**Supplied records**
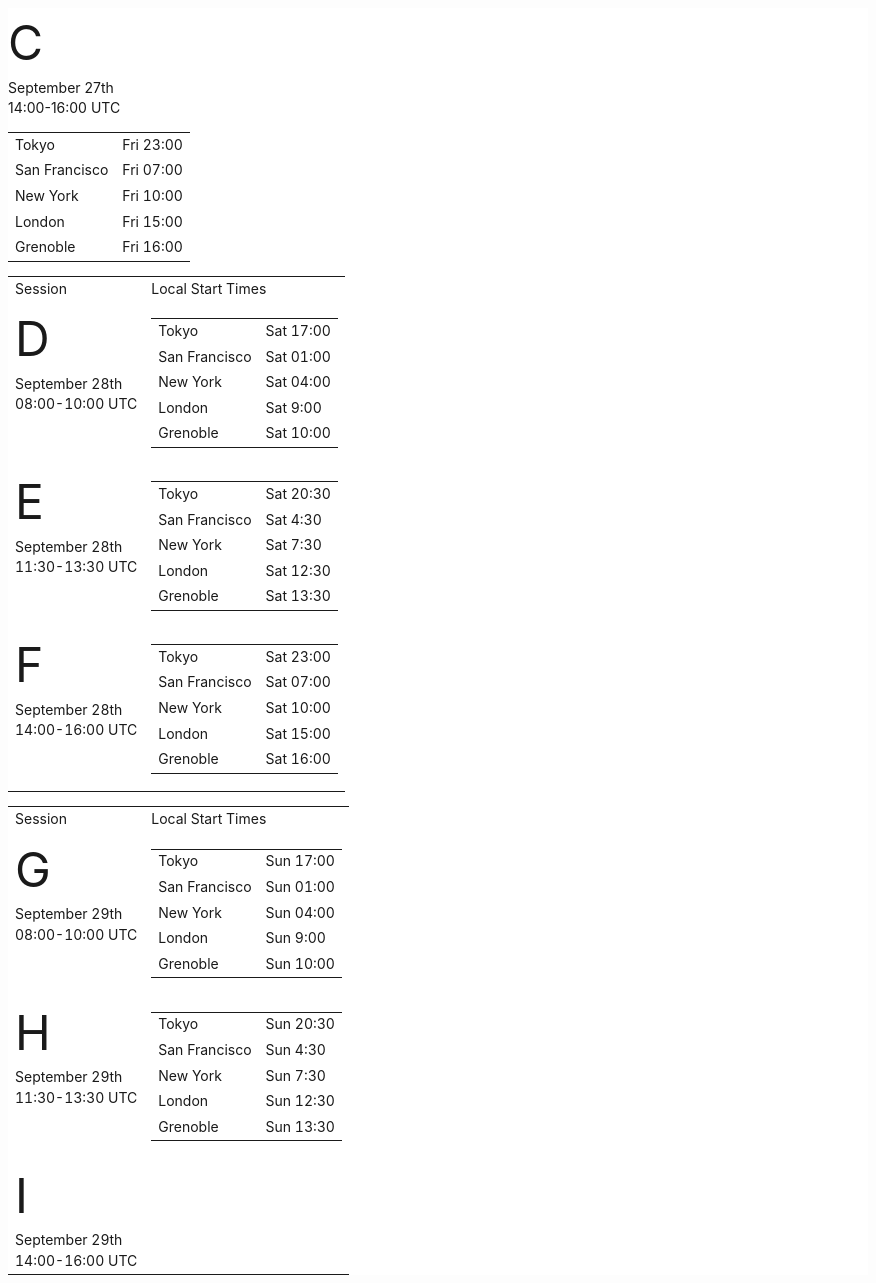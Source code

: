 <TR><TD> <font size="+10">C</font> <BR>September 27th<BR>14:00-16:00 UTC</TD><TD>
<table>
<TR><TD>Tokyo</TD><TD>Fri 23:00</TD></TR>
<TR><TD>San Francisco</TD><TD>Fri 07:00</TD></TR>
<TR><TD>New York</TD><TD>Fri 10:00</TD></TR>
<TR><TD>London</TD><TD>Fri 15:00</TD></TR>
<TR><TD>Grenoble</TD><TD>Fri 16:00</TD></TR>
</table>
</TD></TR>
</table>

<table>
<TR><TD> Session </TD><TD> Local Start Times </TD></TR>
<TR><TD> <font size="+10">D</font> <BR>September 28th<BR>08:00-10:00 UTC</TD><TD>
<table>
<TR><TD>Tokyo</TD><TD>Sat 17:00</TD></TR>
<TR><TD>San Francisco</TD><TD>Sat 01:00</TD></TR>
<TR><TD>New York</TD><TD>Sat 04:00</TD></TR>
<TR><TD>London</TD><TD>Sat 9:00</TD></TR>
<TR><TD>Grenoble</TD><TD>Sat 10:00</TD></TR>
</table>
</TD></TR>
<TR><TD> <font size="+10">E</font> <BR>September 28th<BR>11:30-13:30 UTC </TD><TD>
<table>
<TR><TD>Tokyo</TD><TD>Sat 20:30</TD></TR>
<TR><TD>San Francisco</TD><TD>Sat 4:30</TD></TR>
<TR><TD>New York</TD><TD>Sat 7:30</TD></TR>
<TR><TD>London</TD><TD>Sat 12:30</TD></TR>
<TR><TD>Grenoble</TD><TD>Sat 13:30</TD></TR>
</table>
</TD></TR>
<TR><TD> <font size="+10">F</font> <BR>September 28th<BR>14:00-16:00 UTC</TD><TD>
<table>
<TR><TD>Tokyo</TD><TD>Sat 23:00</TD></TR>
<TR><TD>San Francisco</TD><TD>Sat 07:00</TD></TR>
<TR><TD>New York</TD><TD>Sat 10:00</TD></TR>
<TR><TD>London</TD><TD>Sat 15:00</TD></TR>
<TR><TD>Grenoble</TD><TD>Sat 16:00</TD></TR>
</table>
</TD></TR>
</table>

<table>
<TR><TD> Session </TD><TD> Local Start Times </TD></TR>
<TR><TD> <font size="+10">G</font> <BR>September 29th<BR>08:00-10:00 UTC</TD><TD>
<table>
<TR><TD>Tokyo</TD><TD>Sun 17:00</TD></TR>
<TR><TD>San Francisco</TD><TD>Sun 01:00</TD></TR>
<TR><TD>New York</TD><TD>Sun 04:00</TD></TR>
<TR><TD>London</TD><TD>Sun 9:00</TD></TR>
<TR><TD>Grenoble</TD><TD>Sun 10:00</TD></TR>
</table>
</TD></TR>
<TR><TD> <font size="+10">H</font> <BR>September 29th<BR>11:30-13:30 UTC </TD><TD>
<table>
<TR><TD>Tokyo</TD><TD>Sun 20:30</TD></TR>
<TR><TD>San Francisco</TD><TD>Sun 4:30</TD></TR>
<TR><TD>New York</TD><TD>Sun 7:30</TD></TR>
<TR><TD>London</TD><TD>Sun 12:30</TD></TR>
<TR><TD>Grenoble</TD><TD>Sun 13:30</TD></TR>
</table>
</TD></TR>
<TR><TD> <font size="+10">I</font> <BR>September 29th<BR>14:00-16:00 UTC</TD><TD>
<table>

**Requirement**
Could you please write out exactly the lines from the start of the entries above through the line that holds "<TR><TD>London</TD><TD>Sat 9:00</TD></TR>", both included, with no pictures?

**Output for this task**
Source code

: <TR><TD> <font size="+10">C</font> <BR>September 27th<BR>14:00-16:00 UTC</TD><TD>
<table>
<TR><TD>Tokyo</TD><TD>Fri 23:00</TD></TR>
<TR><TD>San Francisco</TD><TD>Fri 07:00</TD></TR>
<TR><TD>New York</TD><TD>Fri 10:00</TD></TR>
<TR><TD>London</TD><TD>Fri 15:00</TD></TR>
<TR><TD>Grenoble</TD><TD>Fri 16:00</TD></TR>
</table>
</TD></TR>
</table>

<table>
<TR><TD> Session </TD><TD> Local Start Times </TD></TR>
<TR><TD> <font size="+10">D</font> <BR>September 28th<BR>08:00-10:00 UTC</TD><TD>
<table>
<TR><TD>Tokyo</TD><TD>Sat 17:00</TD></TR>
<TR><TD>San Francisco</TD><TD>Sat 01:00</TD></TR>
<TR><TD>New York</TD><TD>Sat 04:00</TD></TR>
<TR><TD>London</TD><TD>Sat 9:00</TD></TR>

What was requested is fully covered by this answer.